Task data

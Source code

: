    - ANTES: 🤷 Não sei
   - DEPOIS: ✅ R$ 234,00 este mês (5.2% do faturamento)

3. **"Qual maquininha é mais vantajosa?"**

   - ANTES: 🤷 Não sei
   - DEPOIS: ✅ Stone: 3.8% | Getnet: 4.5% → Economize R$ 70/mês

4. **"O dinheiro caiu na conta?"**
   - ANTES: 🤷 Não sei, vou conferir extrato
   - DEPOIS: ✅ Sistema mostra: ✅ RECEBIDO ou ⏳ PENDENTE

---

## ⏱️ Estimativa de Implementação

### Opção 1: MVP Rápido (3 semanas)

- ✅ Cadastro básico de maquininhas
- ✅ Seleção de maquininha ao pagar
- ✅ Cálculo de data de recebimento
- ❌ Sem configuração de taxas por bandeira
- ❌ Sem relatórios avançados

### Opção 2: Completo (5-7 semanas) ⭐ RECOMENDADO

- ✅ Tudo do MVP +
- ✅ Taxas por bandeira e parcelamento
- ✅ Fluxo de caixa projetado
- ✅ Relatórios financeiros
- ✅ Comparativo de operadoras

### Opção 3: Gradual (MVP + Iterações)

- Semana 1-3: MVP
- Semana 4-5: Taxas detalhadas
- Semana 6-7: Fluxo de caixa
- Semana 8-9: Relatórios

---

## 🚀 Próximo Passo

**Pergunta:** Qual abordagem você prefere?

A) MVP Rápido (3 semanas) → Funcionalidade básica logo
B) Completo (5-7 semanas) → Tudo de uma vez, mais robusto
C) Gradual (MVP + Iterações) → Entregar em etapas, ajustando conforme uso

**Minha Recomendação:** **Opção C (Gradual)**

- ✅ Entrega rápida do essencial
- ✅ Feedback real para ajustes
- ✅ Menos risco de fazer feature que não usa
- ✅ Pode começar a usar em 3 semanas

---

What you should do
In the entries above, the lines from the one bearing "- DEPOIS: ✅ Stone: 3.8%" up to and including the one bearing "Recomendação:** **Opção C (Gradual)**" should be transcribed exactly; no other line is wanted.

Result of this exercise
   - DEPOIS: ✅ Stone: 3.8% | Getnet: 4.5% → Economize R$ 70/mês

4. **"O dinheiro caiu na conta?"**
   - ANTES: 🤷 Não sei, vou conferir extrato
   - DEPOIS: ✅ Sistema mostra: ✅ RECEBIDO ou ⏳ PENDENTE

---

## ⏱️ Estimativa de Implementação

### Opção 1: MVP Rápido (3 semanas)

- ✅ Cadastro básico de maquininhas
- ✅ Seleção de maquininha ao pagar
- ✅ Cálculo de data de recebimento
- ❌ Sem configuração de taxas por bandeira
- ❌ Sem relatórios avançados

### Opção 2: Completo (5-7 semanas) ⭐ RECOMENDADO

- ✅ Tudo do MVP +
- ✅ Taxas por bandeira e parcelamento
- ✅ Fluxo de caixa projetado
- ✅ Relatórios financeiros
- ✅ Comparativo de operadoras

### Opção 3: Gradual (MVP + Iterações)

- Semana 1-3: MVP
- Semana 4-5: Taxas detalhadas
- Semana 6-7: Fluxo de caixa
- Semana 8-9: Relatórios

---

## 🚀 Próximo Passo

**Pergunta:** Qual abordagem você prefere?

A) MVP Rápido (3 semanas) → Funcionalidade básica logo
B) Completo (5-7 semanas) → Tudo de uma vez, mais robusto
C) Gradual (MVP + Iterações) → Entregar em etapas, ajustando conforme uso

**Minha Recomendação:** **Opção C (Gradual)**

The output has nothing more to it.